If system robustness depends on the scale and scope of the training data from the real world, is it even conceptually possible to see the resulting automated analysis as “artificial” even when it delivers intelligent insights?
How much data is enough?
Is your data objective? Bias and normative assumptions embedded into the training data will have an exponential impact, skewing model outputs inappropriately.
How relevant is the historical data? As fellow group member Ron Coburn noted earlier this week on this platform, "More importantly, though, predictions like those made at the Seattle World’s Fair were so often inaccurate because people were able to make
predictions only based on historical data." For public policy predictive analytics, at BCMstrategy, Inc. we prefer to pursue a nowcasting approach as described inour recent blogpost for Interactive Brokers here: https://www.tradersinsight.news/traders-insight/securities/macro/how-to-trade-the-news-rule-8-the-importance-of-nowcasting/.
At BCMstrategy, Inc., we think intensively about training data challenges because we are creating new data. Our patented process generates structured data from the unstructured language used in the policy process. This data has never existed before. We
believe that because the language of policy is highly specialized, it will actually be easier for a machine to identify nuances compared with the technical challenges associated with distinguishing between a picture of a cat and a leopard print sofa. But
it will still take time to assemble a sufficient amount of training data to plug into an AI utility for testing.
So we are sitting out the AI arms race for the moment. We are committed to getting the inputs right as a crucial first step before taking various AI engines for a test drive.

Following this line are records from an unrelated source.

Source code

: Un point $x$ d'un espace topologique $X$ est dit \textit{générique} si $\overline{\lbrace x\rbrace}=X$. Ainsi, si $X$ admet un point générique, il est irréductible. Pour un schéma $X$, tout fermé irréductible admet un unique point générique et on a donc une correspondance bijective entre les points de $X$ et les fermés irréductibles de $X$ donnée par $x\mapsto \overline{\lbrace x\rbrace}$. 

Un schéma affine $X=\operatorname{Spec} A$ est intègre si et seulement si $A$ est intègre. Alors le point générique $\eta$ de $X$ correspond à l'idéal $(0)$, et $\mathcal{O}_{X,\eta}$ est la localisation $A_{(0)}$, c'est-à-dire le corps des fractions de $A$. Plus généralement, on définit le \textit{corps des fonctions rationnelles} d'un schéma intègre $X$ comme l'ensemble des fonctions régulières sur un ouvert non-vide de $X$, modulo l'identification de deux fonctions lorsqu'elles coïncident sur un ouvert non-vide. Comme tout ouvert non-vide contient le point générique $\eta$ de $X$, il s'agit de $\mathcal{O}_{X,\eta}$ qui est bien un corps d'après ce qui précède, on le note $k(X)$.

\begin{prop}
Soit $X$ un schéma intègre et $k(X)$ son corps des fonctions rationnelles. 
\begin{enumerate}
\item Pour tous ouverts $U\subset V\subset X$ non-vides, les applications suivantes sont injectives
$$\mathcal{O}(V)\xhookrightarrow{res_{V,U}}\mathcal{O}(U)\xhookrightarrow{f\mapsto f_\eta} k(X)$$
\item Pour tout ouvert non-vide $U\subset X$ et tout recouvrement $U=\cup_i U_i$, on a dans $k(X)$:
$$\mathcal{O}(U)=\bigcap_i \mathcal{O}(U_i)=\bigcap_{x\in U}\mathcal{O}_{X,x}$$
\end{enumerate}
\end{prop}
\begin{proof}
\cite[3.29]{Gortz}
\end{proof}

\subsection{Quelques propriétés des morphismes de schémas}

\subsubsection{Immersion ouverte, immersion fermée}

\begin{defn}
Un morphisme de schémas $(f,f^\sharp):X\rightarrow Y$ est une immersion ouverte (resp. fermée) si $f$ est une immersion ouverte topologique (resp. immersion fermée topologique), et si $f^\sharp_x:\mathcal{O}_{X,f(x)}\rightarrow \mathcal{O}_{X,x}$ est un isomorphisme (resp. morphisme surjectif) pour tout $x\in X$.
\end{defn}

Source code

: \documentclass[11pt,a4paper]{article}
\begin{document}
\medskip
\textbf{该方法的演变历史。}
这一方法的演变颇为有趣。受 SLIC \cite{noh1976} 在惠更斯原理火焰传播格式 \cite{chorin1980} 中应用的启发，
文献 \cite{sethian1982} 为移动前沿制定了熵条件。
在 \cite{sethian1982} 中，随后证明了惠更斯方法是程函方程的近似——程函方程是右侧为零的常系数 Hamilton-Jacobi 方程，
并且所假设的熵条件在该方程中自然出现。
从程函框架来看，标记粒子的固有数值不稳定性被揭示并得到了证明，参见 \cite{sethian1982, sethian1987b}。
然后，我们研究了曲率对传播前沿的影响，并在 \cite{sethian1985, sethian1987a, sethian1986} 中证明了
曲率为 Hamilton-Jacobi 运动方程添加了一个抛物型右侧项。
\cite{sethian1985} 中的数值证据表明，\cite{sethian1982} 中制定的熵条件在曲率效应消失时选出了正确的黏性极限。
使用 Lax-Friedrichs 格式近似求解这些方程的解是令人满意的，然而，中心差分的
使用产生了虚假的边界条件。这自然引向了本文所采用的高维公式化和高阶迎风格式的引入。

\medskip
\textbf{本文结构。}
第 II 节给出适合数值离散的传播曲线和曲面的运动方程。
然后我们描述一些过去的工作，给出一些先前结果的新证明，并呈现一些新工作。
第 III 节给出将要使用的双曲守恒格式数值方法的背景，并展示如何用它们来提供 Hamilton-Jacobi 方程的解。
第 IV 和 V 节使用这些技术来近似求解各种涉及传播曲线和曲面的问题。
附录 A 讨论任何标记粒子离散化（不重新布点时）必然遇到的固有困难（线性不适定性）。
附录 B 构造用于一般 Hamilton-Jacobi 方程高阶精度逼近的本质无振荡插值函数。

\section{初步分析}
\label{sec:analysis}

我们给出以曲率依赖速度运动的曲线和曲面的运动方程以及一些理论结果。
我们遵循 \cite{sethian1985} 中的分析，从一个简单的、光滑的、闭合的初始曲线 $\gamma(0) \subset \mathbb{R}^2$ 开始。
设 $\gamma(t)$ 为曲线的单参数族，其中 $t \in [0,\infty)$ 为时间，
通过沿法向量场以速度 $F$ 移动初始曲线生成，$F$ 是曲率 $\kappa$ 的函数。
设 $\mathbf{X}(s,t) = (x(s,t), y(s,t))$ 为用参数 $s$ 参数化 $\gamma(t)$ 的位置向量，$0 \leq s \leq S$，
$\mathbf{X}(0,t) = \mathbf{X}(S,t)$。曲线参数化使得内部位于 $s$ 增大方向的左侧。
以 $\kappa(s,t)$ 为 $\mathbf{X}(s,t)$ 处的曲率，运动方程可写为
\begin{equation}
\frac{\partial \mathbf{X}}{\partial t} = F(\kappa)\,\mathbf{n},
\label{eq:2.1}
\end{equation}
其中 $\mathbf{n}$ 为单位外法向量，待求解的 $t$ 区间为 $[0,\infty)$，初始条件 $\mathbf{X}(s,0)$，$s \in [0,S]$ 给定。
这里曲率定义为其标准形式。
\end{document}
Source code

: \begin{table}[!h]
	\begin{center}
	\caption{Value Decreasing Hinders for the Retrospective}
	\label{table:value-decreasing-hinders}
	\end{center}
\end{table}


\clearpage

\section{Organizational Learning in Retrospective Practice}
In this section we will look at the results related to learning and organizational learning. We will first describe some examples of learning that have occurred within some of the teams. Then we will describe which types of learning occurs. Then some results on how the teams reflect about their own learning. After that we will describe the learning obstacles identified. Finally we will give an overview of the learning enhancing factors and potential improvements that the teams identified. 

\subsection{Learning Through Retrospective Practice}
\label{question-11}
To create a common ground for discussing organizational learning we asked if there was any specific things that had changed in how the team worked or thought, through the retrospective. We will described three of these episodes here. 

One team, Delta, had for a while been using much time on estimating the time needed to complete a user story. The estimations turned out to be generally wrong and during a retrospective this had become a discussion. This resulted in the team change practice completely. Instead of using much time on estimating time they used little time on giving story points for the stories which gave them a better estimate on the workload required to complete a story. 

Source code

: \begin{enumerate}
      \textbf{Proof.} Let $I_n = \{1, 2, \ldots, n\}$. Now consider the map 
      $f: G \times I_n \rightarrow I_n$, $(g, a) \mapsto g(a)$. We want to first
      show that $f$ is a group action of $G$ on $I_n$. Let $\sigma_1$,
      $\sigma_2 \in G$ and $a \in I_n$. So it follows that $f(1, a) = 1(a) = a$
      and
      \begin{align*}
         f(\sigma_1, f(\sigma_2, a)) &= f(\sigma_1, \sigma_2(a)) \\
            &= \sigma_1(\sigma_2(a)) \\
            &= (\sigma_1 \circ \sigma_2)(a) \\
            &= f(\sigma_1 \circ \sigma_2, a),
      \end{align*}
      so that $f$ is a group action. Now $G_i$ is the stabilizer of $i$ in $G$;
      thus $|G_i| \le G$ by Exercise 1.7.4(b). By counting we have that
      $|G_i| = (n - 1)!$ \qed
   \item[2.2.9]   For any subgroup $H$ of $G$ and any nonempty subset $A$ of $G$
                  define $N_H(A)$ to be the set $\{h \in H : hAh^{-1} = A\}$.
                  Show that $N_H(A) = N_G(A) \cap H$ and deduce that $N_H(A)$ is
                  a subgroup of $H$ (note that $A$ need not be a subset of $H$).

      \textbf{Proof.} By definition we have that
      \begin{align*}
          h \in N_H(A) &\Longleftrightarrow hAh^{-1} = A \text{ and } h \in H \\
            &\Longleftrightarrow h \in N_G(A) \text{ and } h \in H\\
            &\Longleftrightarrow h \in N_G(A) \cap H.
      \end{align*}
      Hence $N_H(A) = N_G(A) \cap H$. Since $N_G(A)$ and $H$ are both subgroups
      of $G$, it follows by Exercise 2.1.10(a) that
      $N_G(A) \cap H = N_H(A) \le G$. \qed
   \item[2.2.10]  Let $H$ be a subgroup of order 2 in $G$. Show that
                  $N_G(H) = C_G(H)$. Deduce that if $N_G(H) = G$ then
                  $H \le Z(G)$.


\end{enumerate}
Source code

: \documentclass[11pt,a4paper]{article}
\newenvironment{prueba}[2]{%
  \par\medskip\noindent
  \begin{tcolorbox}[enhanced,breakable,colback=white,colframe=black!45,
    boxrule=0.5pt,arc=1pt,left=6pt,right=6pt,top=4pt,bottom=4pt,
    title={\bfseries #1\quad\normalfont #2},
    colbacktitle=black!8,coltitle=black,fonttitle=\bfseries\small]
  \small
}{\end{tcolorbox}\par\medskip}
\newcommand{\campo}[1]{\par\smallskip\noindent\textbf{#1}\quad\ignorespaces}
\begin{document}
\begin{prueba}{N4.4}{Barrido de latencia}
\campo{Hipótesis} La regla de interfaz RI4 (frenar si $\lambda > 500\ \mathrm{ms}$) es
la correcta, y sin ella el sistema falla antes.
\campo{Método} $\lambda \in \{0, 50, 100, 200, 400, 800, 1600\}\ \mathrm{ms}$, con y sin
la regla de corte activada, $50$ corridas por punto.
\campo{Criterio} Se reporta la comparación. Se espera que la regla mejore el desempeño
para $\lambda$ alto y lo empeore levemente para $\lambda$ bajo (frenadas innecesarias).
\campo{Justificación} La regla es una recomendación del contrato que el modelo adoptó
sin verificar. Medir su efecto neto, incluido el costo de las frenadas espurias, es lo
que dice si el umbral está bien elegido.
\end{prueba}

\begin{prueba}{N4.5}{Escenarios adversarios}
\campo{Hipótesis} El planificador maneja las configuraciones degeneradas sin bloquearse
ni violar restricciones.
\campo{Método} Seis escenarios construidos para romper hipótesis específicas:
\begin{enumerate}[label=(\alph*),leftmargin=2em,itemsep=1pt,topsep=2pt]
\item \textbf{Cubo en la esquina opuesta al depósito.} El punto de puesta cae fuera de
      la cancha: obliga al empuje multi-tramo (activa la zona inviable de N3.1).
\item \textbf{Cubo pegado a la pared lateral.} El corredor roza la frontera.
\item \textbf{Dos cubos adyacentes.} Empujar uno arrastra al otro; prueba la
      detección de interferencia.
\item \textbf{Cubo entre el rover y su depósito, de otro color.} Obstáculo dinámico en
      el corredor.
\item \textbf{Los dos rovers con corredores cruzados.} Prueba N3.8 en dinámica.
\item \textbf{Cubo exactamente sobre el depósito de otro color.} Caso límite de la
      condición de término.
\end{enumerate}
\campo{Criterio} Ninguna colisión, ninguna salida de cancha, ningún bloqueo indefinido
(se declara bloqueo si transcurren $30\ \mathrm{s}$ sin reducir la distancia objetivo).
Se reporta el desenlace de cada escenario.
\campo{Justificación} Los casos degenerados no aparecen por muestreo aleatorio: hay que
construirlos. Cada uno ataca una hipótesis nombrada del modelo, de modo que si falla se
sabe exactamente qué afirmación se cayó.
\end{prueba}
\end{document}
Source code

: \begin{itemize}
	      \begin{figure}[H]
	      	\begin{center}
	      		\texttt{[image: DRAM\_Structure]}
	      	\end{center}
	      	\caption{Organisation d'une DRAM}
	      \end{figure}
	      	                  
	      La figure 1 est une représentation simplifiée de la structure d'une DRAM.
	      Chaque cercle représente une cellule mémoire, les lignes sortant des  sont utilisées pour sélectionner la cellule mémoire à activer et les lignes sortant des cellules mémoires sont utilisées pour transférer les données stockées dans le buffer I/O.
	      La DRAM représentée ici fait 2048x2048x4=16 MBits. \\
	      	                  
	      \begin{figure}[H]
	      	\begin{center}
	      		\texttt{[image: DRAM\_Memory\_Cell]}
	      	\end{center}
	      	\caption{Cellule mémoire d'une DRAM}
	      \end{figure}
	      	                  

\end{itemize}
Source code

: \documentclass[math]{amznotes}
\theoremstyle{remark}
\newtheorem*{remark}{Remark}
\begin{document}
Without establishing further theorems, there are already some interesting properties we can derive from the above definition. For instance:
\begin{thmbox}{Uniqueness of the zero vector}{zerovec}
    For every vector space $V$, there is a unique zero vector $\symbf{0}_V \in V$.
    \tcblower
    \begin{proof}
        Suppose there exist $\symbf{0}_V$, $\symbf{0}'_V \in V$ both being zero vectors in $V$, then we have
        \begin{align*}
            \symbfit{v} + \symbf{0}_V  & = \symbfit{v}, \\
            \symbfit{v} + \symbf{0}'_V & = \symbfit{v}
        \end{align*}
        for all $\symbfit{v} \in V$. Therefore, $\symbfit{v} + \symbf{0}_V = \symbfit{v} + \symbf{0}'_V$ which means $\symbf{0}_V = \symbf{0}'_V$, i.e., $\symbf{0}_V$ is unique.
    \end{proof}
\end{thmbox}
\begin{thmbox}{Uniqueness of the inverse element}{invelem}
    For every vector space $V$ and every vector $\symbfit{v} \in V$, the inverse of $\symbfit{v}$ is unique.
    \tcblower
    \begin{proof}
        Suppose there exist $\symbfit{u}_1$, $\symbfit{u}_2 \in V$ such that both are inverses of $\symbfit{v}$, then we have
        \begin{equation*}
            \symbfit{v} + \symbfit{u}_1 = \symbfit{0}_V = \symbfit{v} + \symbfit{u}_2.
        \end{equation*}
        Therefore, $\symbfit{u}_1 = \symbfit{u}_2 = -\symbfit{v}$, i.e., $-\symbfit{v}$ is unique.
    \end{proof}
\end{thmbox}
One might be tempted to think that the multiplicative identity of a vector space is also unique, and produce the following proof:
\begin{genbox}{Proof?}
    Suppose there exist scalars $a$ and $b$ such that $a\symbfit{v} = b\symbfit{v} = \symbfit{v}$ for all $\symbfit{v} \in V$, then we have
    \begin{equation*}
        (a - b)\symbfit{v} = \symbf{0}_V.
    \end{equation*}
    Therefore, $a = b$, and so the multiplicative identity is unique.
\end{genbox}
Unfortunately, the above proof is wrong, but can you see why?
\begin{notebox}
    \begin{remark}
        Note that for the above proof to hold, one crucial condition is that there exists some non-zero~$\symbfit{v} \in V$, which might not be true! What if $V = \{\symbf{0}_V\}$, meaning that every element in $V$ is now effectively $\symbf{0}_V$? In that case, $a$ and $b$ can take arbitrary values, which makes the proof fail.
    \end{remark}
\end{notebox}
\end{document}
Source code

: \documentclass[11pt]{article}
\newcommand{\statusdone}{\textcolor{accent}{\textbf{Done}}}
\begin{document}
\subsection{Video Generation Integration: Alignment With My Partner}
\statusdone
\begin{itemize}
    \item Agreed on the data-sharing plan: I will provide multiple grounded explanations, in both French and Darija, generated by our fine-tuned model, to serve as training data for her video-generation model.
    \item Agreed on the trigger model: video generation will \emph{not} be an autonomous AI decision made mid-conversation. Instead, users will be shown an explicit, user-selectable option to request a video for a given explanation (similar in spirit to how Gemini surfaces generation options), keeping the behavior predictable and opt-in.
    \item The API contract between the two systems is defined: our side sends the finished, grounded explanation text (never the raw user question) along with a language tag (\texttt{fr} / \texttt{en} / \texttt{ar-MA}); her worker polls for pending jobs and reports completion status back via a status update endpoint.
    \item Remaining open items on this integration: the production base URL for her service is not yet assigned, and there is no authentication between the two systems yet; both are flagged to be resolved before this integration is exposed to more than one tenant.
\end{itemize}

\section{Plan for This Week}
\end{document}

Our early adopters gain significant operational efficiencies and strategic market
positioning gains from the first sets of policy risk data regarding policy momentum.
Our start-up will take it step-by-step, delivering a solid insight platform with robust alternative data which will provide a foundation for experimentation with machine learning rather than promise alchemy.
It is exciting to be at the leading edge of this exploration in the policy risk field. We don’t have all the answers yet. It’s going to be a really interesting and exciting journey.